- pdf-creator v1.2.0: theme system (default/warm-terra), dual backend (weasyprint/chrome auto-detect), argparse CLI, extracted CSS to themes/ - terraform-skill: operational traps from real deployments (provisioner timing, DNS duplication, multi-env isolation, pre-deploy validation) - asr-transcribe-to-text: add security scan marker Co-Authored-By: Claude Opus 4.6 (1M context) <noreply@anthropic.com>
5.6 KiB
Zero-to-Deployment Checklist
A fresh instance with an empty data disk exposes every implicit dependency that production silently relies on. This checklist covers everything that must be explicitly created before services will start.
Pre-flight: cloud-init must handle
These run at OS boot, before Terraform provisioners:
- Mount data disk: Format if new (
blkidcheck), mount to/data, add to fstab - Create service directories:
mkdir -p /data/{service1,service2,...}— file provisioners fail if target dir doesn't exist - Install Docker + Compose: Curl installer, enable systemd service
- Configure swap:
fallocateon data disk (NOT system disk) - SSH hardening: key-only auth, no password root login
- Firewall: UFW + DOCKER-USER iptables chain
- Debconf preseed: For any package with interactive prompts (iptables-persistent, etc.)

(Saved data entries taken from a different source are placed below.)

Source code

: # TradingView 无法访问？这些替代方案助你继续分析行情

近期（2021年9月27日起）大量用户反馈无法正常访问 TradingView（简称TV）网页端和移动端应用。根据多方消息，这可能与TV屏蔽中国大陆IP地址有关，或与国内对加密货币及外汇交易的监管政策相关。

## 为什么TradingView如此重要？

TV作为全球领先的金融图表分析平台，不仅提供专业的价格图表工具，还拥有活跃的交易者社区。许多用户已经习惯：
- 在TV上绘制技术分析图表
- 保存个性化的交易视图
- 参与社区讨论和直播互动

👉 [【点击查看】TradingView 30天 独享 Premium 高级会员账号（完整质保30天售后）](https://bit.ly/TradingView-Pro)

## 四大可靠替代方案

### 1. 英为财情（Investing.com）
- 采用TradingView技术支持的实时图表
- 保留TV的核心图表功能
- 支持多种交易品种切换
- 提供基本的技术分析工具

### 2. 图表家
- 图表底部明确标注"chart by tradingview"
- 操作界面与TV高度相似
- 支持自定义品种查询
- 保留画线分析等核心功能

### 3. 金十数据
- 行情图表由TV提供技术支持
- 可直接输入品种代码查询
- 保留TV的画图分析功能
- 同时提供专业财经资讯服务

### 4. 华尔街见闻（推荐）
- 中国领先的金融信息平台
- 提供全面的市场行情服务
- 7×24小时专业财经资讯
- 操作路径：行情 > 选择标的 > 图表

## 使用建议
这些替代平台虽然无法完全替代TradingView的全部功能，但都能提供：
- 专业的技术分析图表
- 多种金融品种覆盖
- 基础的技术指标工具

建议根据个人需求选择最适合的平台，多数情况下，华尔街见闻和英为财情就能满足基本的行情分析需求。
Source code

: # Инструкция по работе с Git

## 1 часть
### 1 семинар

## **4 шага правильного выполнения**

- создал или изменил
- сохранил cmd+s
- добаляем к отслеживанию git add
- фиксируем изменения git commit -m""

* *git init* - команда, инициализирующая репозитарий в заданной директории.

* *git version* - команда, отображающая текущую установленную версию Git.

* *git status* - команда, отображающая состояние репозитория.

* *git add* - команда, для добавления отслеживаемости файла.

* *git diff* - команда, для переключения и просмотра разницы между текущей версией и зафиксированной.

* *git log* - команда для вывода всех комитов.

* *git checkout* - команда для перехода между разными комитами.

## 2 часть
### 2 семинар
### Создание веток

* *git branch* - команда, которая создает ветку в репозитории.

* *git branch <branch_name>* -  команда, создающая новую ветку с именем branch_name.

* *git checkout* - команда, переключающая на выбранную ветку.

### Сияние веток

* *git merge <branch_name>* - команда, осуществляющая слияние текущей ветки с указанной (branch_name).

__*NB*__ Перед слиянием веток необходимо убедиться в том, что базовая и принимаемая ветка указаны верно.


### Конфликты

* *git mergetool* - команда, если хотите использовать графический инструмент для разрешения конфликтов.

- Signal readiness: Write timestamp to
/data/cloud-init.log
Provisioner ordering
Terraform provisioners execute in declaration order within a resource, but resources execute in parallel unless depends_on is set.
lobehub_deploy ──────────────────→ channel_sync (depends_on lobehub)
→ casdoor_sync (depends_on lobehub)
→ minio_sync (depends_on lobehub)
claude4dev_deploy (depends_on lobehub_deploy)
├─ wait for cloud-init
├─ upload source (tarball via file provisioner)
├─ upload .env (staging variant)
├─ start stateful (postgres, redis) --no-recreate
├─ run DB migrations
├─ build stateless images
├─ fix volume permissions
├─ start stateless (relay, api, frontend, gateway)
└─ verify health
Database bootstrap
PostgreSQL databases
PostgreSQL docker-entrypoint-initdb.d scripts only run when the data directory is empty (first-ever start). On subsequent starts — even if a database doesn't exist — init scripts are skipped.
Fix: Explicitly create databases in provisioner:
# Wait for postgres healthy
sleep 10
# Create database if missing (idempotent)
docker exec my-postgres psql -U postgres -tc \
"SELECT 1 FROM pg_database WHERE datname='mydb'" | grep -q 1 \
|| docker exec my-postgres psql -U postgres -c "CREATE DATABASE mydb;"
Schema migrations
Migrations must be idempotent. Track applied versions:
PSQL='docker compose exec -T postgres psql -v ON_ERROR_STOP=1 -U myuser -d mydb'
# Create tracking table
$PSQL -tAc "CREATE TABLE IF NOT EXISTS schema_migrations (
version TEXT PRIMARY KEY,
applied_at TIMESTAMPTZ DEFAULT now()
)"
# Apply each migration file in order
for f in migrations/*.sql; do
VER=$(basename $f)
APPLIED=$($PSQL -tAc "SELECT 1 FROM schema_migrations WHERE version='$VER'" | tr -d ' ')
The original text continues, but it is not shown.